As explained in (1), the difference in egress rates from a proxy for corresponding incoming stream data may lead to memory pressure issues, which stream flow control helps address by allowing the proxy to specify memory constraints (via window sizes) on a per stream basis. However, since a multiplexed protocol often wants to support a large number of streams[3], this means that the effective receive window for the session is the per-stream window size * max number of streams. We want a single stream to be able to saturate the ingress link at the proxy, which means that the window needs to at least be the BDP. In absence of any other flow control mechanism, such as may be provided by the transport layer[4], that means the effective receive window could be ingress BDP * max streams, which is too much. It’s possible to provide a session flow control window. This would allow an important second axis of flow control.

It’s important to recognize that stream and session flow control serve two separate roles. Session flow control helps manage the memory consumption per session, whereas stream flow control helps manage what portion of that that memory an individual stream is allowed consume. And to reiterate, different streams can receive different window updates, so different streams can consume different amounts of the available memory per session.

(3)

As noted previously, it’s possible to use either the transport flow control mechanism or introduce a session flow control mechanism. We’ll assume TCP here, since it’s the most common flow reliable transport. Since most TCP stacks are kernel based, it makes the use of TCP flow control suboptimal in a few ways.
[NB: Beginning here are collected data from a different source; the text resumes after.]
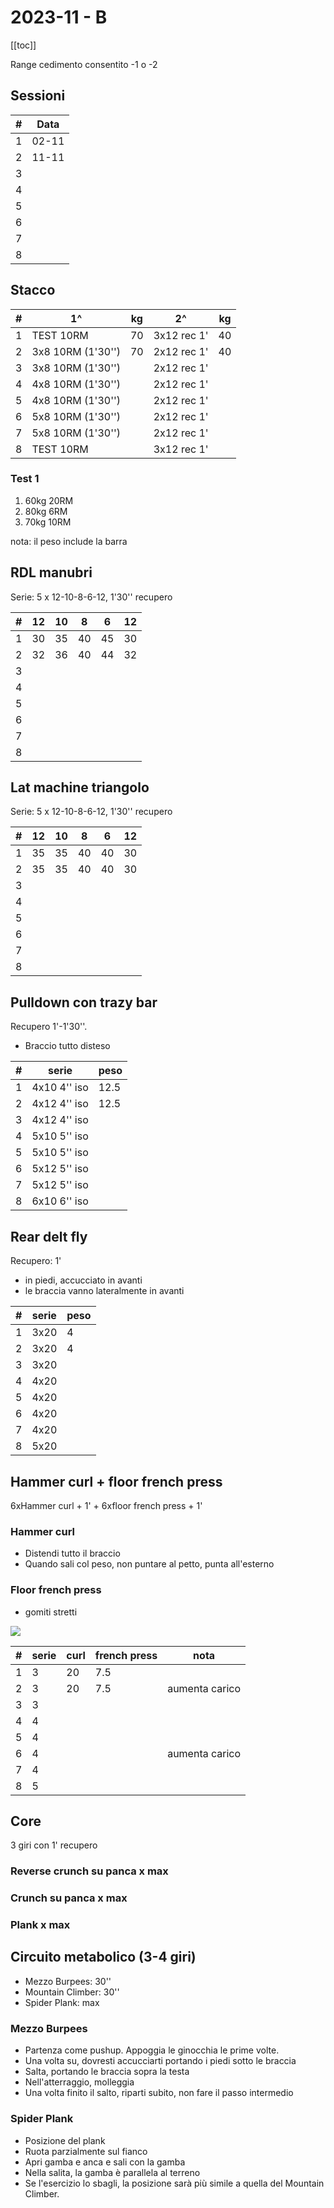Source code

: # 2023-11 - B

[[toc]]

Range cedimento consentito -1 o -2

## Sessioni

| #   | Data  |
| --- | ----- |
| 1   | 02-11 |
| 2   | 11-11 |
| 3   |       |
| 4   |       |
| 5   |       |
| 6   |       |
| 7   |       |
| 8   |       |

## Stacco

| #   | 1^                | kg  | 2^          | kg  |
| --- | ----------------- | --- | ----------- | --- |
| 1   | TEST 10RM         | 70  | 3x12 rec 1' | 40  |
| 2   | 3x8 10RM (1'30'') | 70  | 2x12 rec 1' | 40  |
| 3   | 3x8 10RM (1'30'') |     | 2x12 rec 1' |     |
| 4   | 4x8 10RM (1'30'') |     | 2x12 rec 1' |     |
| 5   | 4x8 10RM (1'30'') |     | 2x12 rec 1' |     |
| 6   | 5x8 10RM (1'30'') |     | 2x12 rec 1' |     |
| 7   | 5x8 10RM (1'30'') |     | 2x12 rec 1' |     |
| 8   | TEST 10RM         |     | 3x12 rec 1' |     |

### Test 1

1. 60kg 20RM
2. 80kg 6RM
3. 70kg 10RM

nota: il peso include la barra

## RDL manubri

Serie: 5 x 12-10-8-6-12, 1'30'' recupero

| #   | 12  | 10  | 8   | 6   | 12  |
| --- | --- | --- | --- | --- | --- |
| 1   | 30  | 35  | 40  | 45  | 30  |
| 2   | 32  | 36  | 40  | 44  | 32  |
| 3   |     |     |     |     |     |
| 4   |     |     |     |     |     |
| 5   |     |     |     |     |     |
| 6   |     |     |     |     |     |
| 7   |     |     |     |     |     |
| 8   |     |     |     |     |     |

## Lat machine triangolo

Serie: 5 x 12-10-8-6-12, 1'30'' recupero

| #   | 12  | 10  | 8   | 6   | 12  |
| --- | --- | --- | --- | --- | --- |
| 1   | 35  | 35  | 40  | 40  | 30  |
| 2   | 35  | 35  | 40  | 40  | 30  |
| 3   |     |     |     |     |     |
| 4   |     |     |     |     |     |
| 5   |     |     |     |     |     |
| 6   |     |     |     |     |     |
| 7   |     |     |     |     |     |
| 8   |     |     |     |     |     |

## Pulldown con trazy bar

Recupero 1'-1'30''.

- Braccio tutto disteso

| #   | serie        | peso |
| --- | ------------ | ---- |
| 1   | 4x10 4'' iso | 12.5 |
| 2   | 4x12 4'' iso | 12.5 |
| 3   | 4x12 4'' iso |      |
| 4   | 5x10 5'' iso |      |
| 5   | 5x10 5'' iso |      |
| 6   | 5x12 5'' iso |      |
| 7   | 5x12 5'' iso |      |
| 8   | 6x10 6'' iso |      |

## Rear delt fly

Recupero: 1'

- in piedi, accucciato in avanti
- le braccia vanno lateralmente in avanti


| #   | serie | peso |
| --- | ----- | ---- |
| 1   | 3x20  | 4    |
| 2   | 3x20  | 4    |
| 3   | 3x20  |      |
| 4   | 4x20  |      |
| 5   | 4x20  |      |
| 6   | 4x20  |      |
| 7   | 4x20  |      |
| 8   | 5x20  |      |

## Hammer curl + floor french press

6xHammer curl + 1' + 6xfloor french press + 1'

### Hammer curl

- Distendi tutto il braccio
- Quando sali col peso, non puntare al petto, punta all'esterno

### Floor french press

- gomiti stretti

![](floor-french-press.jpg)

| #   | serie | curl | french press | nota           |
| --- | ----- | ---- | ------------ | -------------- |
| 1   | 3     | 20   | 7.5          |                |
| 2   | 3     | 20   | 7.5          | aumenta carico |
| 3   | 3     |      |              |                |
| 4   | 4     |      |              |                |
| 5   | 4     |      |              |                |
| 6   | 4     |      |              | aumenta carico |
| 7   | 4     |      |              |                |
| 8   | 5     |      |              |                |

## Core

3 giri con 1' recupero

### Reverse crunch su panca x max

### Crunch su panca x max

### Plank x max

## Circuito metabolico (3-4 giri)

- Mezzo Burpees: 30''
- Mountain Climber: 30''
- Spider Plank: max

### Mezzo Burpees

- Partenza come pushup. Appoggia le ginocchia le prime volte.
- Una volta su, dovresti accucciarti portando i piedi sotto le braccia
- Salta, portando le braccia sopra la testa
- Nell'atterraggio, molleggia
- Una volta finito il salto, riparti subito, non fare il passo intermedio

### Spider Plank

- Posizione del plank
- Ruota parzialmente sul fianco
- Apri gamba e anca e sali con la gamba
- Nella salita, la gamba è parallela al terreno
- Se l'esercizio lo sbagli, la posizione sarà più simile a quella del Mountain Climber.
From the TCP stack’s perspective, once data has been read() into user space, it’s fair game to reopen the TCP rwin. That means that relying on TCP flow control to prevent excessive memory consumption by the application requires leaving data sitting in kernel socket buffers, even if that contains multiple frames of application data that the application may want to process. For example, the receive buffer may contain control frames, or it may have data frames that could be forwarded on to the next hop. Also, since kernel socket buffers are quite large, it makes it more difficult for applications to have precise control over memory usage.

That said, predicting the future remains an unsolved problem, and so there is a limit to the optimality of any flow-control solution. The kernel has much better access to information (rtt, throughput, etc) to make decisions about flow control windows / buffers. While additional session flow control mechanisms enable servers to better manage memory and not introduce head of line blocking under memory pressure, it also brings a very real risk of implementations advertising flow control windows that are too small to saturate links, and thereby hurt performance[5]. One possible method to address this is adding another control frame to indicate that the sender hitting is the flow control window, in order to let the receiver know it should perhaps increase the windows if possible. It may be easier for servers to start out with smaller, more conservative window sizes, and then open them wider as needed. This of course costs roundtrips.


[1] SPDY provides SETTINGS frames that can do this.

[2] SPDY3 provides WINDOW_UPDATE frames that increment the existing stream receive window size by specified amounts. TCP specifies receive windows in absolute terms (the size of the receive window beyond the absolute sequence number in the acknowledgement field). SPDY does not have sequence numbers.

[3] SPDY supports an initial stream limit of 100,

[4] SPDY generally runs over a transport (TCP) with its own flow control windows.

[5] Google’s implementation of SPDY/3 flow control did this, since the initial per-stream receive windows were not large enough to allow saturating the link.